*** Opening Records shown ***
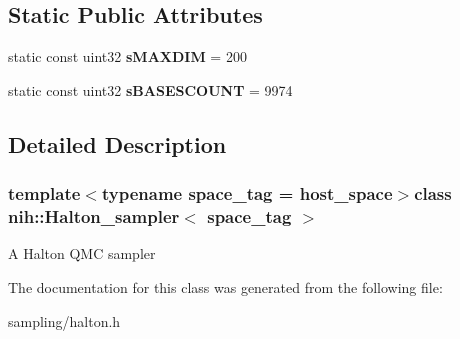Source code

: \subsection*{\-Static \-Public \-Attributes}
\begin{DoxyCompactItemize}
\item 
\hypertarget{classnih_1_1_halton__sampler_a3d789d0a1c647db400142f5fb06d9776}{
static const uint32 {\bfseries s\-M\-A\-X\-D\-I\-M} = 200}
\label{classnih_1_1_halton__sampler_a3d789d0a1c647db400142f5fb06d9776}

\item 
\hypertarget{classnih_1_1_halton__sampler_ac1a93f3c43b48c795d26c4f868c78f0f}{
static const uint32 {\bfseries s\-B\-A\-S\-E\-S\-C\-O\-U\-N\-T} = 9974}
\label{classnih_1_1_halton__sampler_ac1a93f3c43b48c795d26c4f868c78f0f}

\end{DoxyCompactItemize}


\subsection{\-Detailed \-Description}
\subsubsection*{template$<$typename space\-\_\-tag = host\-\_\-space$>$class nih\-::\-Halton\-\_\-sampler$<$ space\-\_\-tag $>$}

\-A \-Halton \-Q\-M\-C sampler 

\-The documentation for this class was generated from the following file\-:\begin{DoxyCompactItemize}
\item 
sampling/halton.\-h\end{DoxyCompactItemize}
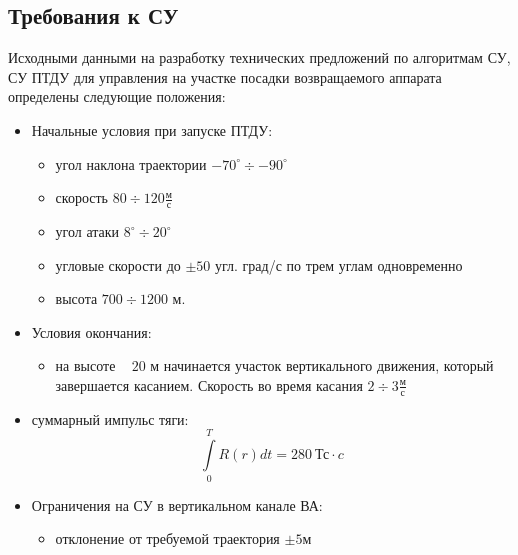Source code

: \clearpage

\subsection{Требования к СУ}
Исходными данными на разработку технических предложений по алгоритмам СУ, СУ ПТДУ для управления на участке посадки возвращаемого аппарата определены следующие положения:
\begin{itemize}
	\item Начальные условия при запуске ПТДУ:
	\begin{itemize}
		\item угол наклона траектории $-70^{\circ} \div -90^{\circ}$
		\item скорость $80 \div 120 \frac{\text{м}}{\text{с}}$
		\item угол атаки $8^{\circ} \div 20^{\circ} $
		\item угловые скорости до $\pm 50$ угл. град/с по трем углам одновременно
		\item высота $700 \div 1200$ м.
	\end{itemize}
	\item Условия окончания:
	\begin{itemize}
		\item на высоте ~ $20$ м начинается участок вертикального движения, который завершается касанием. Скорость во время касания $2 \div 3 \frac{\text{м}}{\text{с}}$
	\end{itemize}
	\item суммарный импульс тяги:
	$$\int \limits_{0}^T R(r) dt = 280 \ \text{Тс} \cdot c$$
	\item Ограничения на СУ в вертикальном канале ВА:
	\begin{itemize}
		\item отклонение от требуемой траектория $\pm 5 \text{м}$
	\end{itemize}
\end{itemize}
\clearpage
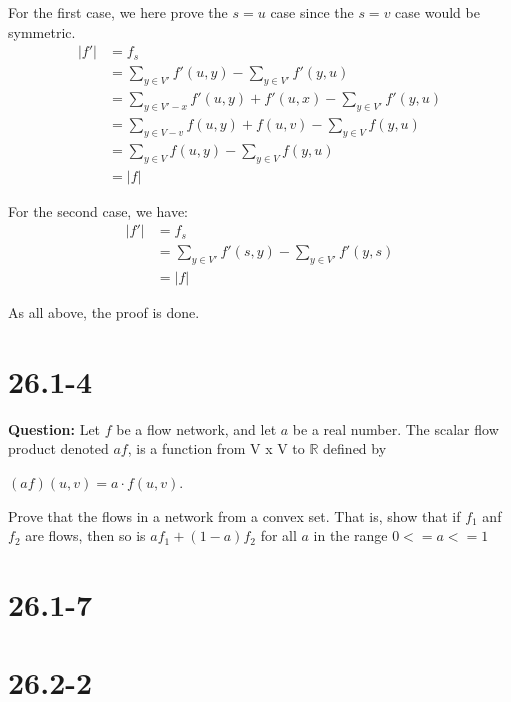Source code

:\documentclass[12pt]{article}
\begin{document}
For the first case, we here prove the $s=u$ case since the $s=v$ case would be symmetric.
\begin{equation}
\begin{aligned}
 |f'| &= f_s\\
 &= \sum_{y \in V'} f'(u,y) - \sum_{y \in V'} f'(y,u) \\
 &= \sum_{y \in V'-{x}} f'(u,y) + f'(u,x) - \sum_{y \in V'} f'(y,u)\\
 &= \sum_{y \in V-{v}} f(u,y) + f(u,v) - \sum_{y \in V} f(y,u)\\
 &= \sum_{y \in V} f(u,y)  - \sum_{y \in V} f(y,u)\\
 &=|f|
\end{aligned}
 \end{equation}

For the second case, we have: 
\begin{equation}
\begin{aligned}
 |f'| &= f_s\\
 &= \sum_{y \in V'} f'(s,y) - \sum_{y \in V'} f'(y,s) \\
 &= |f|
 \end{aligned}
 \end{equation}

As all above, the proof is done.

\section{26.1-4}
\textbf{Question: } Let $f$ be a flow network, and let $a$ be a real number. The scalar flow product denoted $af$, is a function from V x V to $\mathbb{R}$ defined by 

$(af)(u, v) = a \cdot f(u, v).$

Prove that the flows in a network from a convex set. That is, show that if $f_1$ anf $f_2$ are flows, then so is $af_1+(1-a)f_2$ for all $a$ in the range $0<=a<=1$

\section{26.1-7}

\section{26.2-2}
\end{document}
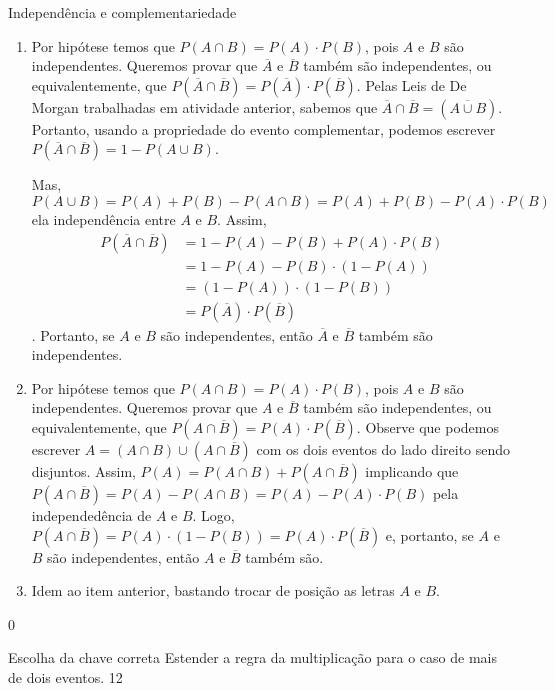 \begin{answer}{Independência e complementariedade}
{
\begin{enumerate}
\item Por hipótese temos que $P(A\cap B)=P(A)\cdot P(B)$, pois $A$ e $B$ são independentes. Queremos provar que $\overline{A}$ e $\overline{B}$ também são independentes, ou equivalentemente, que $P(\overline{A}\cap \overline{B})=P(\overline{A})\cdot P(\overline{B})$.
Pelas Leis de De Morgan trabalhadas em atividade anterior, sabemos que $\overline{A}\cap \overline{B}=(\overline{A\cup B})$. Portanto, usando a propriedade do evento complementar, podemos escrever $P(\overline{A}\cap \overline{B})=1−P(A\cup B)$.

Mas, 
\begin{equation*}
P(A\cup B)=P(A)+P(B)-P(A\cap B)=P(A)+P(B)-P(A)\cdot P(B)
\end{equation*}
ela independência entre $A$ e $B$. Assim,
\begin{align*}
P(\overline{A}\cap \overline{B})&=1-P(A)-P(B)+P(A)\cdot P(B)\\ 
&=1-P(A)-P(B)\cdot(1−P(A))\\
&=(1−P(A))\cdot(1-P(B))\\
&=P(\overline{A})\cdot P(\overline{B})
\end{align*}.
Portanto, se $A$ e $B$ são independentes, então $\overline{A}$ e $\overline{B}$ também são independentes.

\item Por hipótese temos que $P(A\cap B)=P(A)\cdot P(B)$, pois $A$ e $B$ são independentes. Queremos provar que $A$ e $\overline{B}$ também são independentes, ou equivalentemente, que $P(A\cap \overline{B})=P(A)\cdot P(\overline{B})$. Observe que podemos escrever $A=(A\cap B)\cup (A\cap\overline{B})$ com os dois eventos do lado direito sendo disjuntos. Assim, $P(A)=P(A\cap B)+P(A\cap \overline{B})$ implicando que $P(A\cap \overline{B})=P(A)-P(A\cap B)=P(A)-P(A)\cdot P(B)$ pela independedência de $A$ e $B$. Logo, $P(A\cap \overline{B})=P(A)\cdot(1−P(B))=P(A)\cdot P(\overline{B})$ e, portanto, se $A$ e $B$ são independentes, então $A$ e $\overline{B}$ também são.
\item Idem ao item anterior, bastando trocar de posição as letras $A$ e $B$.
\end{enumerate}
}{0}
\end{answer}
\begin{objectives}{Escolha da chave correta}
{
Estender a regra da multiplicação para o caso de mais de dois eventos.
}{1}{2}
\end{objectives}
*** Closing Records shown ***
Required work: Restate each record from above word for word, excluding any picture it holds.

Answer to this exercise:
Source code

: \subsection*{\-Static \-Public \-Attributes}
\begin{DoxyCompactItemize}
\item 
\hypertarget{classnih_1_1_halton__sampler_a3d789d0a1c647db400142f5fb06d9776}{
static const uint32 {\bfseries s\-M\-A\-X\-D\-I\-M} = 200}
\label{classnih_1_1_halton__sampler_a3d789d0a1c647db400142f5fb06d9776}

\item 
\hypertarget{classnih_1_1_halton__sampler_ac1a93f3c43b48c795d26c4f868c78f0f}{
static const uint32 {\bfseries s\-B\-A\-S\-E\-S\-C\-O\-U\-N\-T} = 9974}
\label{classnih_1_1_halton__sampler_ac1a93f3c43b48c795d26c4f868c78f0f}

\end{DoxyCompactItemize}


\subsection{\-Detailed \-Description}
\subsubsection*{template$<$typename space\-\_\-tag = host\-\_\-space$>$class nih\-::\-Halton\-\_\-sampler$<$ space\-\_\-tag $>$}

\-A \-Halton \-Q\-M\-C sampler 

\-The documentation for this class was generated from the following file\-:\begin{DoxyCompactItemize}
\item 
sampling/halton.\-h\end{DoxyCompactItemize}
Source code

: \clearpage

\subsection{Требования к СУ}
Исходными данными на разработку технических предложений по алгоритмам СУ, СУ ПТДУ для управления на участке посадки возвращаемого аппарата определены следующие положения:
\begin{itemize}
	\item Начальные условия при запуске ПТДУ:
	\begin{itemize}
		\item угол наклона траектории $-70^{\circ} \div -90^{\circ}$
		\item скорость $80 \div 120 \frac{\text{м}}{\text{с}}$
		\item угол атаки $8^{\circ} \div 20^{\circ} $
		\item угловые скорости до $\pm 50$ угл. град/с по трем углам одновременно
		\item высота $700 \div 1200$ м.
	\end{itemize}
	\item Условия окончания:
	\begin{itemize}
		\item на высоте ~ $20$ м начинается участок вертикального движения, который завершается касанием. Скорость во время касания $2 \div 3 \frac{\text{м}}{\text{с}}$
	\end{itemize}
	\item суммарный импульс тяги:
	$$\int \limits_{0}^T R(r) dt = 280 \ \text{Тс} \cdot c$$
	\item Ограничения на СУ в вертикальном канале ВА:
	\begin{itemize}
		\item отклонение от требуемой траектория $\pm 5 \text{м}$
	\end{itemize}
\end{itemize}
\clearpage
Source code

:\documentclass[12pt]{article}
\begin{document}
For the first case, we here prove the $s=u$ case since the $s=v$ case would be symmetric.
\begin{equation}
\begin{aligned}
 |f'| &= f_s\\
 &= \sum_{y \in V'} f'(u,y) - \sum_{y \in V'} f'(y,u) \\
 &= \sum_{y \in V'-{x}} f'(u,y) + f'(u,x) - \sum_{y \in V'} f'(y,u)\\
 &= \sum_{y \in V-{v}} f(u,y) + f(u,v) - \sum_{y \in V} f(y,u)\\
 &= \sum_{y \in V} f(u,y)  - \sum_{y \in V} f(y,u)\\
 &=|f|
\end{aligned}
 \end{equation}

For the second case, we have: 
\begin{equation}
\begin{aligned}
 |f'| &= f_s\\
 &= \sum_{y \in V'} f'(s,y) - \sum_{y \in V'} f'(y,s) \\
 &= |f|
 \end{aligned}
 \end{equation}

As all above, the proof is done.

\section{26.1-4}
\textbf{Question: } Let $f$ be a flow network, and let $a$ be a real number. The scalar flow product denoted $af$, is a function from V x V to $\mathbb{R}$ defined by 

$(af)(u, v) = a \cdot f(u, v).$

Prove that the flows in a network from a convex set. That is, show that if $f_1$ anf $f_2$ are flows, then so is $af_1+(1-a)f_2$ for all $a$ in the range $0<=a<=1$

\section{26.1-7}

\section{26.2-2}
\end{document}
 \begin{answer}{Independência e complementariedade}
{
\begin{enumerate}
\item Por hipótese temos que $P(A\cap B)=P(A)\cdot P(B)$, pois $A$ e $B$ são independentes. Queremos provar que $\overline{A}$ e $\overline{B}$ também são independentes, ou equivalentemente, que $P(\overline{A}\cap \overline{B})=P(\overline{A})\cdot P(\overline{B})$.
Pelas Leis de De Morgan trabalhadas em atividade anterior, sabemos que $\overline{A}\cap \overline{B}=(\overline{A\cup B})$. Portanto, usando a propriedade do evento complementar, podemos escrever $P(\overline{A}\cap \overline{B})=1−P(A\cup B)$.

Mas, 
\begin{equation*}
P(A\cup B)=P(A)+P(B)-P(A\cap B)=P(A)+P(B)-P(A)\cdot P(B)
\end{equation*}
ela independência entre $A$ e $B$. Assim,
\begin{align*}
P(\overline{A}\cap \overline{B})&=1-P(A)-P(B)+P(A)\cdot P(B)\\ 
&=1-P(A)-P(B)\cdot(1−P(A))\\
&=(1−P(A))\cdot(1-P(B))\\
&=P(\overline{A})\cdot P(\overline{B})
\end{align*}.
Portanto, se $A$ e $B$ são independentes, então $\overline{A}$ e $\overline{B}$ também são independentes.

\item Por hipótese temos que $P(A\cap B)=P(A)\cdot P(B)$, pois $A$ e $B$ são independentes. Queremos provar que $A$ e $\overline{B}$ também são independentes, ou equivalentemente, que $P(A\cap \overline{B})=P(A)\cdot P(\overline{B})$. Observe que podemos escrever $A=(A\cap B)\cup (A\cap\overline{B})$ com os dois eventos do lado direito sendo disjuntos. Assim, $P(A)=P(A\cap B)+P(A\cap \overline{B})$ implicando que $P(A\cap \overline{B})=P(A)-P(A\cap B)=P(A)-P(A)\cdot P(B)$ pela independedência de $A$ e $B$. Logo, $P(A\cap \overline{B})=P(A)\cdot(1−P(B))=P(A)\cdot P(\overline{B})$ e, portanto, se $A$ e $B$ são independentes, então $A$ e $\overline{B}$ também são.
\item Idem ao item anterior, bastando trocar de posição as letras $A$ e $B$.
\end{enumerate}
}{0}
\end{answer}
\begin{objectives}{Escolha da chave correta}
{
Estender a regra da multiplicação para o caso de mais de dois eventos.
}{1}{2}
\end{objectives}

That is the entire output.